_Task data_
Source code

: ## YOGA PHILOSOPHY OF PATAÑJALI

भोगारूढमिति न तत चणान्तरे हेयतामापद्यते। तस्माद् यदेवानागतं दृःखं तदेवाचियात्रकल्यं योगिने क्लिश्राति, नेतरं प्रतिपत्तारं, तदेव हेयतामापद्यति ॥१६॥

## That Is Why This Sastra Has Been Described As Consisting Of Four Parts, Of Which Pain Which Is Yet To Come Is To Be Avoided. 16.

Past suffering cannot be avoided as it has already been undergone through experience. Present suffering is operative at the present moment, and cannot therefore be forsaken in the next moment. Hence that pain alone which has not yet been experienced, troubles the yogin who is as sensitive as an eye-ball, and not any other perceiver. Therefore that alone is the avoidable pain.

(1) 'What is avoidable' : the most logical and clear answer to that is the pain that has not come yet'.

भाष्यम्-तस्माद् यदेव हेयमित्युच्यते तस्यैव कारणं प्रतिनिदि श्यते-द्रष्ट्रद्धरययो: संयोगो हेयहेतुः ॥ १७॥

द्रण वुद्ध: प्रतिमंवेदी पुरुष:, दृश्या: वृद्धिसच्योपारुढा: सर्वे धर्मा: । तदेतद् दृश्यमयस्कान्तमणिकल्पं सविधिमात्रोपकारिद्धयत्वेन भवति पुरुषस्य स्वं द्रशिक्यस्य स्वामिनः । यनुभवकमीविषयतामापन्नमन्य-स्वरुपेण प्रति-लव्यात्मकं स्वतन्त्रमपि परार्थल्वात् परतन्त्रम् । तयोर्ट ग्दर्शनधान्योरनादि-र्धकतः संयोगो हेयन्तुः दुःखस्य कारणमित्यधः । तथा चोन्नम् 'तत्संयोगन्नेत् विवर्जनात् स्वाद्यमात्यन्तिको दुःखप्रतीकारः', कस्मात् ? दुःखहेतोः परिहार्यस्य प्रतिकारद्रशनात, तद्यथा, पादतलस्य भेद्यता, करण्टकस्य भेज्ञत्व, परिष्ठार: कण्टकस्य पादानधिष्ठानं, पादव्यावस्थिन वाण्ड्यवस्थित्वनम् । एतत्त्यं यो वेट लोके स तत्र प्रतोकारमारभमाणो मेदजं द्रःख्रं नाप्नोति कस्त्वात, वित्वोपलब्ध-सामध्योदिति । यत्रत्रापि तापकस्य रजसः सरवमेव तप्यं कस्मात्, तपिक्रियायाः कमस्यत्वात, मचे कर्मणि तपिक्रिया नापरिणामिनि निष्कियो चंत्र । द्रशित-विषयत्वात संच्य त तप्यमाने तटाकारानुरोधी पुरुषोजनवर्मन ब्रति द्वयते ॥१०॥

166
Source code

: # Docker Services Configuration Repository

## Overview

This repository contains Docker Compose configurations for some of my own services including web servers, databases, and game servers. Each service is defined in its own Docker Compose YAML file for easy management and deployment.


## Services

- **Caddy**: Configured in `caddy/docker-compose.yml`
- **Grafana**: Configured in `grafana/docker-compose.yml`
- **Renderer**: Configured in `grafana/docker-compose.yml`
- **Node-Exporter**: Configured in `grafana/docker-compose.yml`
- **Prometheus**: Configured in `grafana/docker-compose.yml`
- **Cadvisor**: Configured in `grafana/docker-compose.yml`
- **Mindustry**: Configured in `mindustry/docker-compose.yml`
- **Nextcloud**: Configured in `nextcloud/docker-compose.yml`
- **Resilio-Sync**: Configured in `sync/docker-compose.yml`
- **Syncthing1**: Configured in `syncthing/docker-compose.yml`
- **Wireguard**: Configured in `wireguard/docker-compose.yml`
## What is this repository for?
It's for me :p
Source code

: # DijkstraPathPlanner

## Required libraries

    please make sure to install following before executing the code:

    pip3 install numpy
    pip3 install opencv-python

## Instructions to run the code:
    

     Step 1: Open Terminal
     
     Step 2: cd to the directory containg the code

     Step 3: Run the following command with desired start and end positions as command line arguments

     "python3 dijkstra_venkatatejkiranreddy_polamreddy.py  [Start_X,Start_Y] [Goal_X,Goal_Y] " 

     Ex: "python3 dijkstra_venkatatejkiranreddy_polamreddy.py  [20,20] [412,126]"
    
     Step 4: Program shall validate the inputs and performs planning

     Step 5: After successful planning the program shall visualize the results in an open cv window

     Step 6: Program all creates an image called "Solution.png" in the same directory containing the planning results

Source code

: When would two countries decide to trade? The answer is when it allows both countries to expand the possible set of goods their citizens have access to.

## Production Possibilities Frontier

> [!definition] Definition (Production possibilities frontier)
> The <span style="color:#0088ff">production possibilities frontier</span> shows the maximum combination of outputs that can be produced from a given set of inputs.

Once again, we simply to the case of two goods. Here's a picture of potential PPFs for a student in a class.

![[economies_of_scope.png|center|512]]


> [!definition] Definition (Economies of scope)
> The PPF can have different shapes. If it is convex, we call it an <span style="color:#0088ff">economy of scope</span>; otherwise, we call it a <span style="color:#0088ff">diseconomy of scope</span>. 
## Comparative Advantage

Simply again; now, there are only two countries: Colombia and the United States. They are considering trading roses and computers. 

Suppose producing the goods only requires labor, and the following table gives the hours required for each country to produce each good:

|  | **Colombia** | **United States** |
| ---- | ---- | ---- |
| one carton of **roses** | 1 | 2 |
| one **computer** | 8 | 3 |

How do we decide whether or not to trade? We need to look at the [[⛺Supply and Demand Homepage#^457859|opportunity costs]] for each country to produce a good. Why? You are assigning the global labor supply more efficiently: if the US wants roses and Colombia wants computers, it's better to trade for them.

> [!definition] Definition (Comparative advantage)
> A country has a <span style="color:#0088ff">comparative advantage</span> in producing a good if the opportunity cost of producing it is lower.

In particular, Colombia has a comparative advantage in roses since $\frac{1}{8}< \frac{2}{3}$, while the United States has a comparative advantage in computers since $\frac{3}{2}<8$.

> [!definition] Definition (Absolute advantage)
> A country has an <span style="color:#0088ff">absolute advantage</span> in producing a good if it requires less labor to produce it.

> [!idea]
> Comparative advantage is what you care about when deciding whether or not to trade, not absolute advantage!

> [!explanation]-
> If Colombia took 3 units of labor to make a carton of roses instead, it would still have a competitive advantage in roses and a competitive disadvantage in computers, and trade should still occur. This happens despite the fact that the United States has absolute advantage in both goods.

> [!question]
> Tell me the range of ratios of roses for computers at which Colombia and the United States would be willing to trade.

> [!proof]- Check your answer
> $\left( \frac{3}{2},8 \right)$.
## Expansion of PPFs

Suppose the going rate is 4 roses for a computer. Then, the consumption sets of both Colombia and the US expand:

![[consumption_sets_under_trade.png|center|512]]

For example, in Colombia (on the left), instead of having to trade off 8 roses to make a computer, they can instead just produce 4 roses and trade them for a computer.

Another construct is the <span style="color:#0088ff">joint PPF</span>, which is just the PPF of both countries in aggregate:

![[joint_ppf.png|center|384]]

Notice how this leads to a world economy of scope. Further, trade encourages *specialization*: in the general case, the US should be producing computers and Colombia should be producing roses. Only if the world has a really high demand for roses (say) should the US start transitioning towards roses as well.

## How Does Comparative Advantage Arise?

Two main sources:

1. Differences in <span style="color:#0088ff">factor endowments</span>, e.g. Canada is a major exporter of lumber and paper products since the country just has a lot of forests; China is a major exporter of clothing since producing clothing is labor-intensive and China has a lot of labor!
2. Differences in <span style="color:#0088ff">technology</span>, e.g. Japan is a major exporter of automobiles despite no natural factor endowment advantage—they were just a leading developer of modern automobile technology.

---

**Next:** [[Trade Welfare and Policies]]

_What is expected_
Could you reproduce exactly the lines of the entries above, from the one with "pip3 install numpy" through the one with "Step 3: Run", and nothing else?

_Solution to this exercise_
    pip3 install numpy
    pip3 install opencv-python

## Instructions to run the code:
    

     Step 1: Open Terminal
     
     Step 2: cd to the directory containg the code

     Step 3: Run the following command with desired start and end positions as command line arguments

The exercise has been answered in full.